Sage answered her phone. It was Kennedy. Again.

“If this is another last-ditch effort to get me to keep seeing Jasher Hotchkiss, you can save your breath, or your phone minutes or whatever.”

“Nobody has phone minutes to save anymore, Sage.”

Whatever. Sage took another big bite of her cinnamon roll, the one slathered with cream cheese frosting and studded with walnuts and dried apricots. Too bad she was never going to be able to chew and swallow it. She spit it into a napkin.

She hadn’t been able to swallow a single bite of food in days. Not since telling Jasher to get away from her.

“This is not a phone call telling you to see him.”

“Good. Then I don’t have to hang up on you.”

“Good, because I’m outside your apartment.”

Kennedy was in town? Sage jumped up. She was still in her pajamas. Her hair was in one of those gross ponytails consisting of lumpy strings of unbrushed hair. Mascara had smudged its way so far down her cheeks she could’ve passed for a ’70s glam rocker. “I’m a mess rivaled only by the state of my apartment, but you can come in.”

Swiftly, Sage swept piles of used Kleenexes into the trash. Beneath those sedimentary tissue layers lay the still-open photo album she’d used to more or less eject Jasher Hotchkiss from her life.

“What on earth happened here?” Kennedy gazed around at the room. “Did you hire that spider monkey woman and her beloved pet to come and redecorate for you?”
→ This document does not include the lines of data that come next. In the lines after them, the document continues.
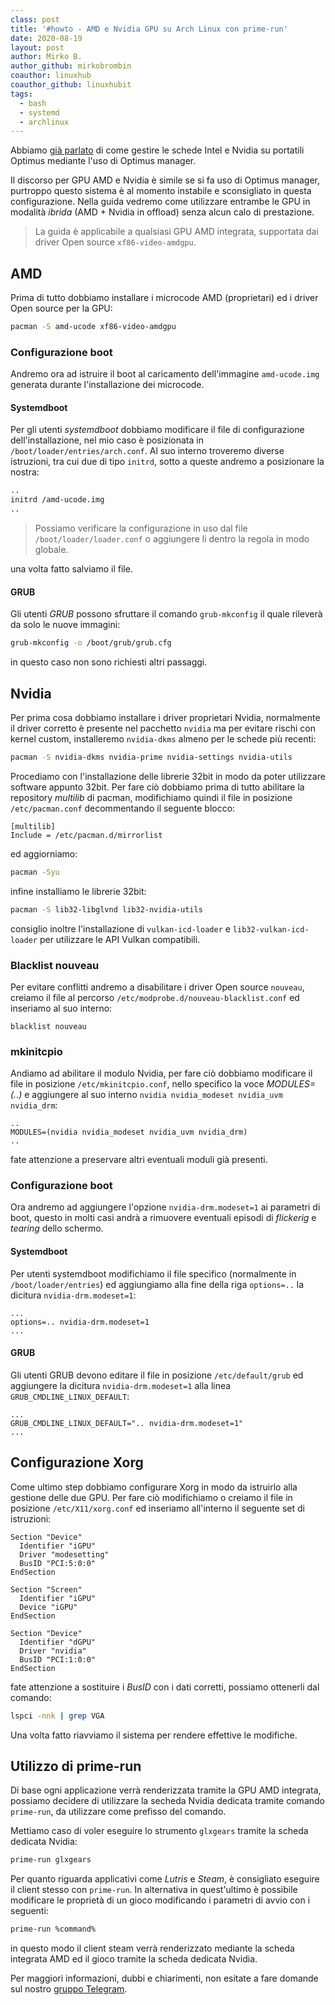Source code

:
 ```yaml
---
class: post
title: '#howto - AMD e Nvidia GPU su Arch Linux con prime-run'
date: 2020-08-19
layout: post
author: Mirko B.
author_github: mirkobrombin
coauthor: linuxhub
coauthor_github: linuxhubit
tags:
  - bash  
  - systemd
  - archlinux
---
```

Abbiamo <a href="https://linuxhub.it/articles/howto-portatili-nvidia-optimus-intel-nvidia-su-arch-linux-con-optimus-manager">già parlato</a> di come gestire le schede Intel e Nvidia su portatili Optimus mediante l'uso di Optimus manager.

Il discorso per GPU AMD e Nvidia è simile se si fa uso di Optimus manager, purtroppo questo sistema è al momento instabile e sconsigliato in questa configurazione. Nella guida vedremo come utilizzare entrambe le GPU in modalità *ibrida* (AMD + Nvidia in offload) senza alcun calo di prestazione.

> La guida è applicabile a qualsiasi GPU AMD integrata, supportata dai driver Open source `xf86-video-amdgpu`.

## AMD
Prima di tutto dobbiamo installare i microcode AMD (proprietari) ed i driver Open source per la GPU:

```bash
pacman -S amd-ucode xf86-video-amdgpu
```

### Configurazione boot
Andremo ora ad istruire il boot al caricamento dell'immagine `amd-ucode.img` generata durante l'installazione dei microcode.

#### Systemdboot
Per gli utenti *systemdboot* dobbiamo modificare il file di configurazione dell'installazione, nel mio caso è posizionata in `/boot/loader/entries/arch.conf`. Al suo interno troveremo diverse istruzioni, tra cui due di tipo `initrd`, sotto a queste andremo a posizionare la nostra:

```bash
..
initrd /amd-ucode.img
..
```

> Possiamo verificare la configurazione in uso dal file `/boot/loader/loader.conf` o aggiungere li dentro la regola in modo globale.

una volta fatto salviamo il file.

#### GRUB
Gli utenti *GRUB* possono sfruttare il comando `grub-mkconfig` il quale rileverà da solo le nuove immagini:

```bash
grub-mkconfig -o /boot/grub/grub.cfg
```

in questo caso non sono richiesti altri passaggi.

## Nvidia
Per prima cosa dobbiamo installare i driver proprietari Nvidia, normalmente il driver corretto è presente nel pacchetto `nvidia` ma per evitare rischi con kernel custom, installeremo `nvidia-dkms` almeno per le schede più recenti:

```bash
pacman -S nvidia-dkms nvidia-prime nvidia-settings nvidia-utils
```

Procediamo con l'installazione delle librerie 32bit in modo da poter utilizzare software appunto 32bit. Per fare ciò dobbiamo prima di tutto abilitare la repository *multilib* di pacman, modifichiamo quindi il file in posizione `/etc/pacman.conf` decommentando il seguente blocco:

```
[multilib]
Include = /etc/pacman.d/mirrorlist
```

ed aggiorniamo:

```bash
pacman -Syu
```

infine installiamo le librerie 32bit:

```bash
pacman -S lib32-libglvnd lib32-nvidia-utils
```

consiglio inoltre l'installazione di `vulkan-icd-loader` e `lib32-vulkan-icd-loader` per utilizzare le API Vulkan compatibili.

### Blacklist nouveau
Per evitare conflitti andremo a disabilitare i driver Open source `nouveau`, creiamo il file al percorso `/etc/modprobe.d/nouveau-blacklist.conf` ed inseriamo al suo interno:

```
blacklist nouveau
```

### mkinitcpio
Andiamo ad abilitare il modulo Nvidia, per fare ciò dobbiamo modificare il file in posizione `/etc/mkinitcpio.conf`, nello specifico la voce *MODULES=(..)* e aggiungere al suo interno `nvidia nvidia_modeset nvidia_uvm nvidia_drm`:

```
..
MODULES=(nvidia nvidia_modeset nvidia_uvm nvidia_drm)
..
```

fate attenzione a preservare altri eventuali moduli già presenti.

### Configurazione boot
Ora andremo ad aggiungere l'opzione `nvidia-drm.modeset=1` ai parametri di boot, questo in molti casi andrà a rimuovere eventuali episodi di *flickerig* e *tearing* dello schermo.

#### Systemdboot
Per utenti systemdboot modifichiamo il file specifico (normalmente in `/boot/loader/entries`) ed aggiungiamo alla fine della riga `options=..` la dicitura `nvidia-drm.modeset=1`:

```
...
options=.. nvidia-drm.modeset=1
...
```

#### GRUB
Gli utenti GRUB devono editare il file in posizione `/etc/default/grub` ed aggiungere la dicitura `nvidia-drm.modeset=1` alla linea `GRUB_CMDLINE_LINUX_DEFAULT`:

```
...
GRUB_CMDLINE_LINUX_DEFAULT=".. nvidia-drm.modeset=1"
...
```

## Configurazione Xorg
Come ultimo step dobbiamo configurare Xorg in modo da istruirlo alla gestione delle due GPU. Per fare ciò modifichiamo o creiamo il file in posizione `/etc/X11/xorg.conf` ed inseriamo all'interno il seguente set di istruzioni:

```
Section "Device"
  Identifier "iGPU"
  Driver "modesetting"
  BusID "PCI:5:0:0"
EndSection

Section "Screen"
  Identifier "iGPU"
  Device "iGPU"
EndSection

Section "Device"
  Identifier "dGPU"
  Driver "nvidia"
  BusID "PCI:1:0:0"
EndSection
```

fate attenzione a sostituire i *BusID* con i dati corretti, possiamo ottenerli dal comando:

```bash
lspci -nnk | grep VGA
```

Una volta fatto riavviamo il sistema per rendere effettive le modifiche.

## Utilizzo di prime-run
Di base ogni applicazione verrà renderizzata tramite la GPU AMD integrata, possiamo decidere di utilizzare la secheda Nvidia dedicata tramite comando `prime-run`, da utilizzare come prefisso del comando.

Mettiamo caso di voler eseguire lo strumento `glxgears` tramite la scheda dedicata Nvidia:

```bash
prime-run glxgears
```

Per quanto riguarda applicativi come *Lutris* e *Steam*, è consigliato eseguire il client stesso con `prime-run`. In alternativa in quest'ultimo è possibile modificare le proprietà di un gioco modificando i parametri di avvio con i seguenti:

```bash
prime-run %command%
```

in questo modo il client steam verrà renderizzato mediante la scheda integrata AMD ed il gioco tramite la scheda dedicata Nvidia.

Per maggiori informazioni, dubbi e chiarimenti, non esitate a fare domande sul nostro [gruppo Telegram](https://t.me/linuxpeople).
Thanks for the salt in my wounds. The spider monkey incident had happened the day Sage saw Jasher again for the first time. She hiccuped. Why did every single thought have to harken back, have to revolve around him?

“Sorry,” was all she could say. “If you can clear a place between the blankets, go ahead and sit down.”

“It’s ninety degrees outside. Why the blankets?”

“I was making a fort.” She’d been hiding beneath them, more like. Hiding from the truth that she’d fallen head over heels in love with a man who kissed like he could set her on fire. “A fortress, I should say.”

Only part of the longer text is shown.